Task statement —
Leaving every image behind, reproduce the records word for word.

Raw data —

□ □ □ □ □ □ □

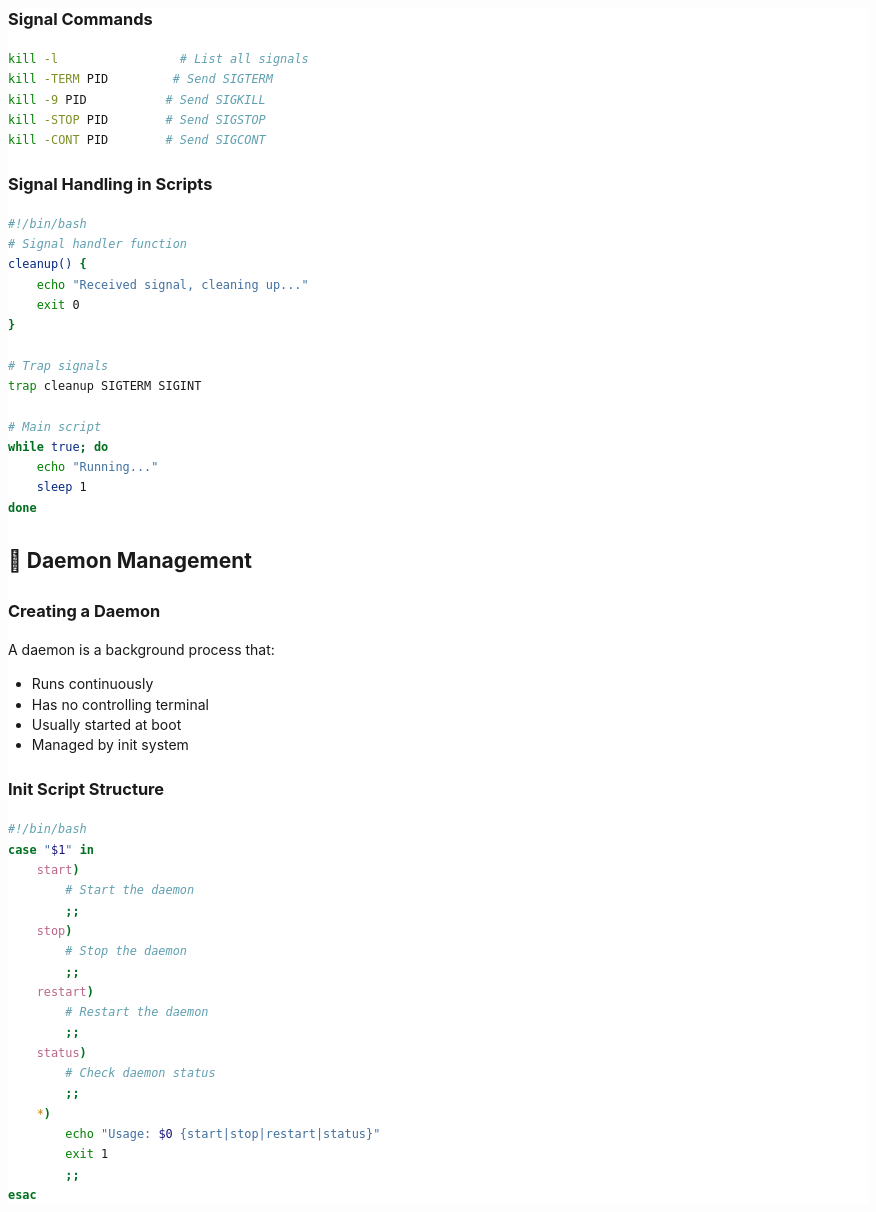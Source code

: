 ### Signal Commands
```bash
kill -l                 # List all signals
kill -TERM PID         # Send SIGTERM
kill -9 PID           # Send SIGKILL
kill -STOP PID        # Send SIGSTOP
kill -CONT PID        # Send SIGCONT
```

### Signal Handling in Scripts
```bash
#!/bin/bash
# Signal handler function
cleanup() {
    echo "Received signal, cleaning up..."
    exit 0
}

# Trap signals
trap cleanup SIGTERM SIGINT

# Main script
while true; do
    echo "Running..."
    sleep 1
done
```

## 🔧 Daemon Management

### Creating a Daemon
A daemon is a background process that:
- Runs continuously
- Has no controlling terminal
- Usually started at boot
- Managed by init system

### Init Script Structure
```bash
#!/bin/bash
case "$1" in
    start)
        # Start the daemon
        ;;
    stop)
        # Stop the daemon
        ;;
    restart)
        # Restart the daemon
        ;;
    status)
        # Check daemon status
        ;;
    *)
        echo "Usage: $0 {start|stop|restart|status}"
        exit 1
        ;;
esac
```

□ □ □ □ □ □ □

Finished exercise —
Source code

: ### Signal Commands
```bash
kill -l                 # List all signals
kill -TERM PID         # Send SIGTERM
kill -9 PID           # Send SIGKILL
kill -STOP PID        # Send SIGSTOP
kill -CONT PID        # Send SIGCONT
```

### Signal Handling in Scripts
```bash
#!/bin/bash
# Signal handler function
cleanup() {
    echo "Received signal, cleaning up..."
    exit 0
}

# Trap signals
trap cleanup SIGTERM SIGINT

# Main script
while true; do
    echo "Running..."
    sleep 1
done
```

## 🔧 Daemon Management

### Creating a Daemon
A daemon is a background process that:
- Runs continuously
- Has no controlling terminal
- Usually started at boot
- Managed by init system

### Init Script Structure
```bash
#!/bin/bash
case "$1" in
    start)
        # Start the daemon
        ;;
    stop)
        # Stop the daemon
        ;;
    restart)
        # Restart the daemon
        ;;
    status)
        # Check daemon status
        ;;
    *)
        echo "Usage: $0 {start|stop|restart|status}"
        exit 1
        ;;
esac
```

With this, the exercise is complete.